Any row in which either argument evaluates to NULL is removed from the rows that qualify.
If there are no rows that qualify, then the result of REGR_COUNT is 0 (zero), and the other linear regression aggregate functions result in NULL.
9.4.1. REGR_AVGX()
Average of the independent variable of the regression line
Result typeDOUBLE PRECISION
Syntax
REGR_AVGX ( <y>, <x> )
REGR_AVGX Function Parameters| Parameter | Description |
|---|---|
y | Dependent variable of the regression line. It may contain a table column, a constant, a variable, an expression, a non-aggregate function or a UDF. Aggregate functions are not allowed as expressions. |
x | Independent variable of the regression line. It may contain a table column, a constant, a variable, an expression, a non-aggregate function or a UDF. Aggregate functions are not allowed as expressions. |
The function REGR_AVGX calculates the average of the independent variable (x) of the regression line.
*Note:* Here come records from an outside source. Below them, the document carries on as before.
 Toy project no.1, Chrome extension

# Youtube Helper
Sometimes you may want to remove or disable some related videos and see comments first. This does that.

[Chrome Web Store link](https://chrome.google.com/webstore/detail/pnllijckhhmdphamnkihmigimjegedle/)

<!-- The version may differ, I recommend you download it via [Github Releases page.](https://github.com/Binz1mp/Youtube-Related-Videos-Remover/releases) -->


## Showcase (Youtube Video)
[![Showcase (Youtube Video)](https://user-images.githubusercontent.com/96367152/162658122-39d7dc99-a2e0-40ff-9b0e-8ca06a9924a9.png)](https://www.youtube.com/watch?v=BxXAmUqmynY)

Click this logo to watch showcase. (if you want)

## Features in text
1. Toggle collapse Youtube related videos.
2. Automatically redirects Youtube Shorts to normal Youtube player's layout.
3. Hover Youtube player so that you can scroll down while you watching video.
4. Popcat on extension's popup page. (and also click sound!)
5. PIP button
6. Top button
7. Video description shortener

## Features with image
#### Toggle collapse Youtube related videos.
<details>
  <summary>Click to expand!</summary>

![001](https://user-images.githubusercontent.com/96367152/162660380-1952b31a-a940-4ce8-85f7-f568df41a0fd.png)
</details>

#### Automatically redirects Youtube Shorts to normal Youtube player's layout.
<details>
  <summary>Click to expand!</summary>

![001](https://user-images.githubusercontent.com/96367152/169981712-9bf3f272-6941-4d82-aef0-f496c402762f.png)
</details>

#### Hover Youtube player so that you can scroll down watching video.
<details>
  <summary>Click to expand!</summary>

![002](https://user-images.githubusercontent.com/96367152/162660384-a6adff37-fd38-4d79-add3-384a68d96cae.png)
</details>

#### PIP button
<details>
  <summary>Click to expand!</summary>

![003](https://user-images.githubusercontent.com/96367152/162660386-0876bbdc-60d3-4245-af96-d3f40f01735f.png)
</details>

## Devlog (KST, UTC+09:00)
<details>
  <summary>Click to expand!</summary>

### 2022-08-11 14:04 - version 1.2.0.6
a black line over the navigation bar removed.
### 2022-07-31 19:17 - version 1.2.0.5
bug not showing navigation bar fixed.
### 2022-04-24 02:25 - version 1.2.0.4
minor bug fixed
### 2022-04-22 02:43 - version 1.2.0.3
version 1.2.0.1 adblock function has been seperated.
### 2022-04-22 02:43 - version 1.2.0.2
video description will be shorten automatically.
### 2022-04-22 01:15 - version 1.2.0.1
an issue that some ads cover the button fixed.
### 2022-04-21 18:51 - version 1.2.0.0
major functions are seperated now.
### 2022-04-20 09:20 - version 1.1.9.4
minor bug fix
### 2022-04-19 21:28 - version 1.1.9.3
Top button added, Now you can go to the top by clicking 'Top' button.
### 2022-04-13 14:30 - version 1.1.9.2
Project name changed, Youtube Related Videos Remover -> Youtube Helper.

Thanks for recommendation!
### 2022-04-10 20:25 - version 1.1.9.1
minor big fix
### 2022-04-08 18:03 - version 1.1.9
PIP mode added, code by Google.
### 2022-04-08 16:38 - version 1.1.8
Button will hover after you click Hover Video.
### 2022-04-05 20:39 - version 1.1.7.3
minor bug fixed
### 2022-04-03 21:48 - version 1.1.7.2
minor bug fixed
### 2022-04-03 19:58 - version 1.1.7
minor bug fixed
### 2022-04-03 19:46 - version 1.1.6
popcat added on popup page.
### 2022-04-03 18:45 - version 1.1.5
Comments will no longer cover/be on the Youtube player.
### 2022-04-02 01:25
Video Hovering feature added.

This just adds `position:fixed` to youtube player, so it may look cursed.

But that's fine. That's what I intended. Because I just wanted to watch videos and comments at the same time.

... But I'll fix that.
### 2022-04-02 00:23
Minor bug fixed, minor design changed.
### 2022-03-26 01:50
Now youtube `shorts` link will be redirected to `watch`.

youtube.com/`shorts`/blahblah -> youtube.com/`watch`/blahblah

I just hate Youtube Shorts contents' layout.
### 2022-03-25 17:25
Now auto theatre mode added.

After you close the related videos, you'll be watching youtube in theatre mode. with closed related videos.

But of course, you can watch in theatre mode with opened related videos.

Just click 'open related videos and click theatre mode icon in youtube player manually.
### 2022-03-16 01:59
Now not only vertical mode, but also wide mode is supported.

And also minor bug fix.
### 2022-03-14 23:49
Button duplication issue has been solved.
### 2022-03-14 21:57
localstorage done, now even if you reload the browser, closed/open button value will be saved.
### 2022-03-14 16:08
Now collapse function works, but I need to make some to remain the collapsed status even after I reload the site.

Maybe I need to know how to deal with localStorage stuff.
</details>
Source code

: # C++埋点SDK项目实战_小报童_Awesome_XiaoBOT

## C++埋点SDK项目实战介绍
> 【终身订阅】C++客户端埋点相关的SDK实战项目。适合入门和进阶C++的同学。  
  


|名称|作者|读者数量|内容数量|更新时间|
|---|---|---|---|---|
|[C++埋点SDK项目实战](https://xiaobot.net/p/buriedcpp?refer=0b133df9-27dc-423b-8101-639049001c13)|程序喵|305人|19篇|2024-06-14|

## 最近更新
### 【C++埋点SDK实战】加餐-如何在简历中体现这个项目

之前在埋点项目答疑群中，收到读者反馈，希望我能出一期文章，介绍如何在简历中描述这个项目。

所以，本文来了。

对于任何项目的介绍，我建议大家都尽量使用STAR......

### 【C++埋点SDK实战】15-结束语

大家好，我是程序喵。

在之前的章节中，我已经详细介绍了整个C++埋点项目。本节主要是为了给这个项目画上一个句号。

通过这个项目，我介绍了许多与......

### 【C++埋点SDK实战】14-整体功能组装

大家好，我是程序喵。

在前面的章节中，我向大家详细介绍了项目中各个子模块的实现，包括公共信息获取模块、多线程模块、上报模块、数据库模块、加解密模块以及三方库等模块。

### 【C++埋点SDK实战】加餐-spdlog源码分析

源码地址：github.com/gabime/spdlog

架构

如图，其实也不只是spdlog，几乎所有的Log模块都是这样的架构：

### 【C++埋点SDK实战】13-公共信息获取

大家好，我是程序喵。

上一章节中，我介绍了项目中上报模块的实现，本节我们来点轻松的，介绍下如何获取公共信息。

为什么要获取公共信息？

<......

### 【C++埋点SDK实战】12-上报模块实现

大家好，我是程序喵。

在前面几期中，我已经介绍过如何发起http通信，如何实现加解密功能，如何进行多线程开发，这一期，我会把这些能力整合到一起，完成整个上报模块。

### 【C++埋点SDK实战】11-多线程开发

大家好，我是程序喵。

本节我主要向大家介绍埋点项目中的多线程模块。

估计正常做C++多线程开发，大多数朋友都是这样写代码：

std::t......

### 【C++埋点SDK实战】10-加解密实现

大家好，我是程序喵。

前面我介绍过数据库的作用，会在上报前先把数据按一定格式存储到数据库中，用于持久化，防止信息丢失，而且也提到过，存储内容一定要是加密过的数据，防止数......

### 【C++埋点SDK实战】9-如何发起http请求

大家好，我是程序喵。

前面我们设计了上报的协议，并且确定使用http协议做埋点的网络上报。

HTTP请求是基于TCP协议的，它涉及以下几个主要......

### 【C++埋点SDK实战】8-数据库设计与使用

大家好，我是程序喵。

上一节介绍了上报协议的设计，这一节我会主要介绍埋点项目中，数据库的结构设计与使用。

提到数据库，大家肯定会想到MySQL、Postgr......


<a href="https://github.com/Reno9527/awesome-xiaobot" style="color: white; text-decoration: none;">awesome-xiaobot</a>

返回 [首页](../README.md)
The function REGR_AVGX(<y>, <x>) is equivalent to
SUM(<exprX>) / REGR_COUNT(<y>, <x>)<exprX> :==CASE WHEN <x> IS NOT NULL AND <y> IS NOT NULL THEN <x> END
See alsoSection 9.4.2, “REGR_AVGY()”, Section 9.4.3, “REGR_COUNT()”, Section 9.2.6, “SUM()”
9.4.2. REGR_AVGY()
Average of the dependent variable of the regression line
Result typeDOUBLE PRECISION
Syntax
REGR_AVGY ( <y>, <x> )
REGR_AVGY Function Parameters| Parameter | Description |
|---|---|
y | Dependent variable of the regression line. It may contain a table column, a constant, a variable, an expression, a non-aggregate function or a UDF. Aggregate functions are not allowed as expressions. |
x | Independent variable of the regression line. It may contain a table column, a constant, a variable, an expression, a non-aggregate function or a UDF. Aggregate functions are not allowed as expressions. |
The function REGR_AVGY calculates the average of the dependent variable (y) of the regression line.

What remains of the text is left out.